▶ _Your instructions_:
In the lines below, count those containing the word "resinB" and give the number alone.

----

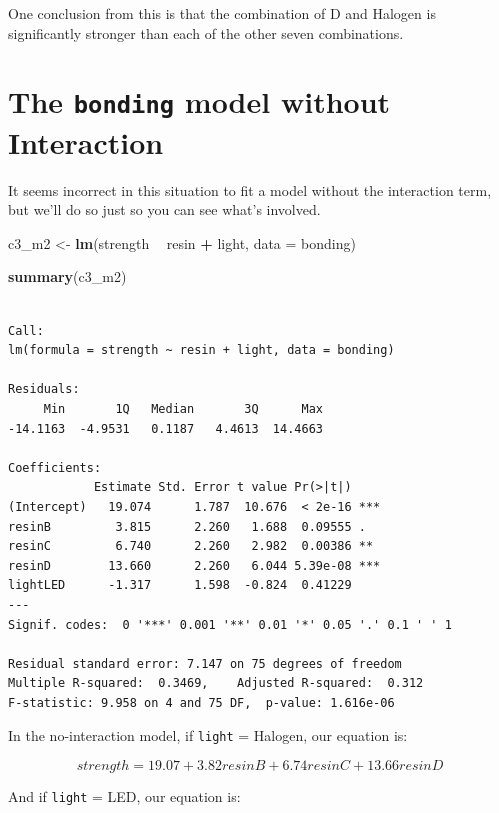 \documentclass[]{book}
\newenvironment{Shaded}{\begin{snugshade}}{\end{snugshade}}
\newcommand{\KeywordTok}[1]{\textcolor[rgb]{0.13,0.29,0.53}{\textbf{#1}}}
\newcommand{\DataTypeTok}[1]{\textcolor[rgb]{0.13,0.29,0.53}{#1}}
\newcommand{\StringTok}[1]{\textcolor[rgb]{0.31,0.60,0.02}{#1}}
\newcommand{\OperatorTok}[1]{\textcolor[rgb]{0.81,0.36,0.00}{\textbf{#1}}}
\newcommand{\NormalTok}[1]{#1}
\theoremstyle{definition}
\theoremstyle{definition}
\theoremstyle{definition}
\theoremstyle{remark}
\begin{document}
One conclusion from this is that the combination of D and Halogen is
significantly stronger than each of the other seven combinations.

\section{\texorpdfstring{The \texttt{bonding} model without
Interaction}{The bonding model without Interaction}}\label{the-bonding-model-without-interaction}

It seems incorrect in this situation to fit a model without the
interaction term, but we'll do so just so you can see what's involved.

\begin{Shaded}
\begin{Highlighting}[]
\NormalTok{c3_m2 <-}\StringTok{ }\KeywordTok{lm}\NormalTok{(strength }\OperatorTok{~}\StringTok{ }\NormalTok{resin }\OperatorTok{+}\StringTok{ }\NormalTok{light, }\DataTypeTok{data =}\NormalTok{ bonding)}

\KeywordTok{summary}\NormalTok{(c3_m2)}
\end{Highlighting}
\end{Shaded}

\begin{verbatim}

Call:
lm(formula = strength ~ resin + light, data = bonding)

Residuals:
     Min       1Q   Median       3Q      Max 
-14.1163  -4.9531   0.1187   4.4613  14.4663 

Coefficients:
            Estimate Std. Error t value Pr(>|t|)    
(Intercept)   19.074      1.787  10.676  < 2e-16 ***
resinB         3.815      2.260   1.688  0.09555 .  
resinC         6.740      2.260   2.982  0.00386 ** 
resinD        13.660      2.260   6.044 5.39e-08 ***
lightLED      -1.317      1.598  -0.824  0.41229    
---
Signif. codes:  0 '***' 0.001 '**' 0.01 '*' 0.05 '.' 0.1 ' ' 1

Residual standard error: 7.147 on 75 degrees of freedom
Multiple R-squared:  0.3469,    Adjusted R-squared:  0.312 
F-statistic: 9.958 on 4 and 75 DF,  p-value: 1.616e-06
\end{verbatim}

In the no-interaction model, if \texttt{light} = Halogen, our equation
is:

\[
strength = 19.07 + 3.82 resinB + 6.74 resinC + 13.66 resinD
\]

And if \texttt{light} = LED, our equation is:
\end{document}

----

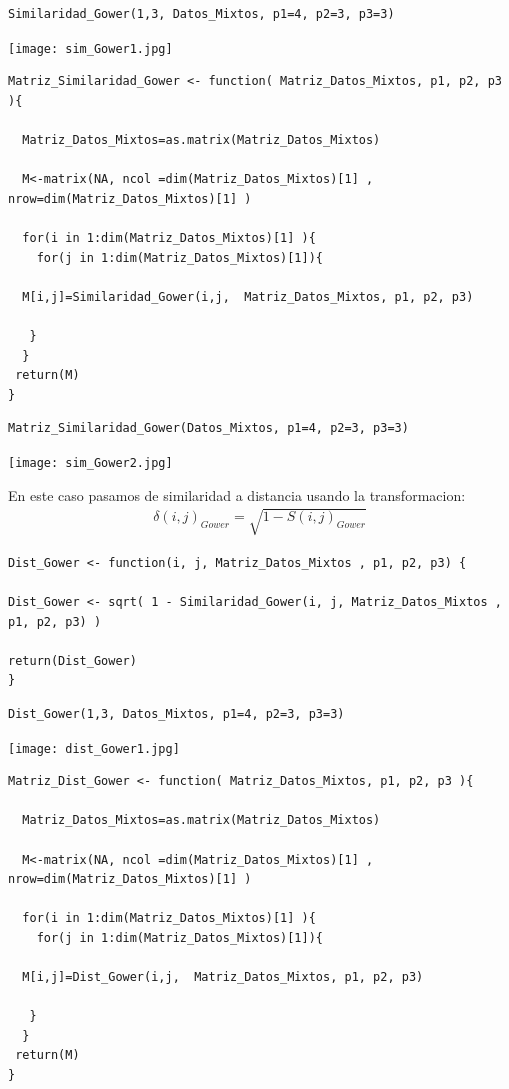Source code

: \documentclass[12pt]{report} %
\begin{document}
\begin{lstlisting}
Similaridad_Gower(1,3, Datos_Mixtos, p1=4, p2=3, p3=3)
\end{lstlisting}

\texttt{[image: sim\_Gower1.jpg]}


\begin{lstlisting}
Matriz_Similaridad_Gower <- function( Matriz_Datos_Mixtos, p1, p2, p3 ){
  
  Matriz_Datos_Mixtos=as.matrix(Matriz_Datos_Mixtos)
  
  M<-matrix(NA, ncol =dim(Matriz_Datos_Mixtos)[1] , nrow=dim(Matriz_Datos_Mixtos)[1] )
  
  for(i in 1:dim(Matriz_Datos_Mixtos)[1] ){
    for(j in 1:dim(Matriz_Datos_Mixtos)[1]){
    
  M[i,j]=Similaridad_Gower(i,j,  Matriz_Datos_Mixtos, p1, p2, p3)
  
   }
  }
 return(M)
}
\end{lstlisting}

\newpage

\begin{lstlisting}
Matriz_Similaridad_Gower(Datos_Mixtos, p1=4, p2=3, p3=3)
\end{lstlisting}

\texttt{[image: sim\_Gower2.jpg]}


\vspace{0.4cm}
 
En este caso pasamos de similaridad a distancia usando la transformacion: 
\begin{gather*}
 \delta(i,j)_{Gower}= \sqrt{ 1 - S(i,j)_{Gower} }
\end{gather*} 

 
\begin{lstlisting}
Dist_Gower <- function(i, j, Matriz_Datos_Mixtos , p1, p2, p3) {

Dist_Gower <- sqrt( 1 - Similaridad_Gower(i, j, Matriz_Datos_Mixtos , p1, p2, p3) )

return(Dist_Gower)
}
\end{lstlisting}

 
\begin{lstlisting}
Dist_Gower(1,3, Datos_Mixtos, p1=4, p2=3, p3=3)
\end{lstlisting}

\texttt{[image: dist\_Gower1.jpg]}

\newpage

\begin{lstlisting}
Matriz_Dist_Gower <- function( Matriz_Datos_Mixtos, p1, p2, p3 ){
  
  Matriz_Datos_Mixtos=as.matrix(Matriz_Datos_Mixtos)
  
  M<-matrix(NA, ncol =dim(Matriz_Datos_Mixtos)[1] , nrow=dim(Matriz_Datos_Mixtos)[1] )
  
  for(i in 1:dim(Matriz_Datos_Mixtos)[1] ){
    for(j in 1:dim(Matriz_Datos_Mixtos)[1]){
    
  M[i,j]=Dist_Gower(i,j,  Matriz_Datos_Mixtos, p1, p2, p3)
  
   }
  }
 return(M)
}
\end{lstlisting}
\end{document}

----

▶ _Exercise output_:
2